Saji Keisuke loves a girl called Akira Koizumi, a diminutive tsundere who sometimes inexplicably breaks into a rosy-cheeked cum face. He and his crotch have decided they want her, which should be the setup for a tragedy because she’s a tough, emotionally repressed nut reluctant to open up (her legs) and reveal her hidden self (vagina). Much of the time, Iketeru Futari behaves like a no-brainer, no-talent ecchi show, spluttering the usual pretences for T&A. Examples include the one where the girl and boy collide in the school hallway and she ends up on the floor with legs wide open and panties showing. There’s also the one where two girls collide in the hallway and one's humungous breasts knock books out of the other’s hands. Oh! Oh! And let’s not forget that ball game when the female team mates collide in such a manner that Koizumi gets trapped between their bosoms. There’s an obvious pattern here so I will not argue that it’s all random, but there is a large amount of exploitative non sequitur that staunch fans of 'narrative' might prefer to avoid.
On the rare occasion, though, Iketeru Futari manages to appeal to the juvenile in me. I will admit to laughing aloud when, having finally earned Koizumi's confession of love, Saji blithely reaches for her skirt yelling ‘Itadakimasu!’ Neither could I suppress a smile when, after Koizumi’s friends tell Saji that the rumours about her sleeping around are untrue, he responds: ‘Thank you. To have Friend A and Friend B say this and care so much about her…’ That’s wit right there. Not brilliant wit, not sharply dissecting wit, but a snigger-worthy acknowledgement of its own contrivance nonetheless. With more ambition and a stronger sense of irony about its fanservice, this might have been the Dai Mahou Touge of Ecchiland. Then again, ambition is a bit much to expect from a show whose target audience is a forest of woodies.
Iketeru Futari is visually in a class with Pokemon, or lower if we count the movies. But unlike with the action-oriented Pokemon, I am certain higher quality cel work would only get in the way here. The crude, slapstick comedy would struggle in the rigid format of a Madhouse masterpiece. Visually, the concept must be loose and malleable like the plot; these characters have to look as dumb and mindless as the dialogue they spout. Often, it allows for some marvellously grotesque expressions like Saji’s face filling the frame, tears streaming from his upturned eyes and mingling with the blood gushing from both nostrils as he observes a pair of Koizumi’s panties. It’s not art, but its apt.

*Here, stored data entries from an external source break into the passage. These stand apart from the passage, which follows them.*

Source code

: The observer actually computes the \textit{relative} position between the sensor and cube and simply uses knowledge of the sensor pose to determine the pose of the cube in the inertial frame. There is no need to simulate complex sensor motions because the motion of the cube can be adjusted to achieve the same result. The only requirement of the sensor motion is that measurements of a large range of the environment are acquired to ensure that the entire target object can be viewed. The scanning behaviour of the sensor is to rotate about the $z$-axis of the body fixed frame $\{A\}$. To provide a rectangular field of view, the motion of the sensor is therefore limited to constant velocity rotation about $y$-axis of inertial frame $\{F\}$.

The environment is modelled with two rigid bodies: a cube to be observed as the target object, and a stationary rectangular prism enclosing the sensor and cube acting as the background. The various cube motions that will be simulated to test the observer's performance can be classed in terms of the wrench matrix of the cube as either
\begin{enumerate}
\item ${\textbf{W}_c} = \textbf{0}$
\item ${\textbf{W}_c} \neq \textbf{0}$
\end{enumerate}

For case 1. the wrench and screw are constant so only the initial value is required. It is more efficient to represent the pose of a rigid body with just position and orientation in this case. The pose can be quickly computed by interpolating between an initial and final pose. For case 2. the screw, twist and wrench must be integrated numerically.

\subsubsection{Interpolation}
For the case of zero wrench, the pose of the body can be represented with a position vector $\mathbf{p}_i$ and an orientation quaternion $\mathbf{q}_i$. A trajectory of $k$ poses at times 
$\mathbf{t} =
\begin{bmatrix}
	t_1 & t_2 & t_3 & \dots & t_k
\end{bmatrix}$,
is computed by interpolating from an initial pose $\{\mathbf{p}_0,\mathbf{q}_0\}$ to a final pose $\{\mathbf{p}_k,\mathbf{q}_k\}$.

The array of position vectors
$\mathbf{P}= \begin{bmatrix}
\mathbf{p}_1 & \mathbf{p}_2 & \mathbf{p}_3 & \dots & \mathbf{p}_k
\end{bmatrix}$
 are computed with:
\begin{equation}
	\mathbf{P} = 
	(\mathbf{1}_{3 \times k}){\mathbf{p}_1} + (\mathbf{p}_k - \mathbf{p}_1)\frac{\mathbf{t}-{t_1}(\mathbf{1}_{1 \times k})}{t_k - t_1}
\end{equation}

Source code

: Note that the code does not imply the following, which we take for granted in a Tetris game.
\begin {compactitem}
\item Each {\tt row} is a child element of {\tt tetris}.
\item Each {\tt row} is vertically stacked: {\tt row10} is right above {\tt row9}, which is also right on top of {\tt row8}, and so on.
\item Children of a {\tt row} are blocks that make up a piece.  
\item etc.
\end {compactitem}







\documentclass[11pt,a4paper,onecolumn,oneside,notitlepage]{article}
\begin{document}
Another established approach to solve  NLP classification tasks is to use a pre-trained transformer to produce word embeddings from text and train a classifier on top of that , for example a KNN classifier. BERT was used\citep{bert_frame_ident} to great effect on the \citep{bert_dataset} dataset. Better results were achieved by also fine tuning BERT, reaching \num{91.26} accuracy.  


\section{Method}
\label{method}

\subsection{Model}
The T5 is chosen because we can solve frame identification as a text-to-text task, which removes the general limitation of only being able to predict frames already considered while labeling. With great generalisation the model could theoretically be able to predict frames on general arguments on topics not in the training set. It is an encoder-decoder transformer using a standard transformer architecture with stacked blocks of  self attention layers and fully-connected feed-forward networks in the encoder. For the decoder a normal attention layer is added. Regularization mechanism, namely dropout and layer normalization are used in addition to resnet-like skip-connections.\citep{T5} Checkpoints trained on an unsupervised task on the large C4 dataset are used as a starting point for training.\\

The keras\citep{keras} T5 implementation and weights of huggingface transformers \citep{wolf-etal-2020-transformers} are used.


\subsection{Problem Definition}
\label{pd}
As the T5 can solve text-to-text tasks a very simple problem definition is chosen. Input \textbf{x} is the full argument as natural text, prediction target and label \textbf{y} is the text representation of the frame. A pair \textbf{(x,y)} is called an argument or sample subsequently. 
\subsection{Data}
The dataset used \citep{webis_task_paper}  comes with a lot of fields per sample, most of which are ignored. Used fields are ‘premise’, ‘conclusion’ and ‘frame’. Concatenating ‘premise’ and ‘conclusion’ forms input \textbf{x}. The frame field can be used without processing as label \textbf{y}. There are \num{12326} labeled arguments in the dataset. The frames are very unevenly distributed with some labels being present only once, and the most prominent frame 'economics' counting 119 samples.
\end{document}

Boing boing, honk honk, and other classic sound effects recur like a nightmare about 70s porn. Fun liquidy sounds accompany any implied wanking (well, I don’t think that tissue box he is holding while standing above the toilet is for his cold) and when stuff flows from his various orifices. If the soundtrack is anything to go by, I wouldn't trust the creators of this show to compose a pile of shit if guided to a sewer and given a shovel. Only tuneless synth chords and repetitive jingles provide any sort of atmosphere.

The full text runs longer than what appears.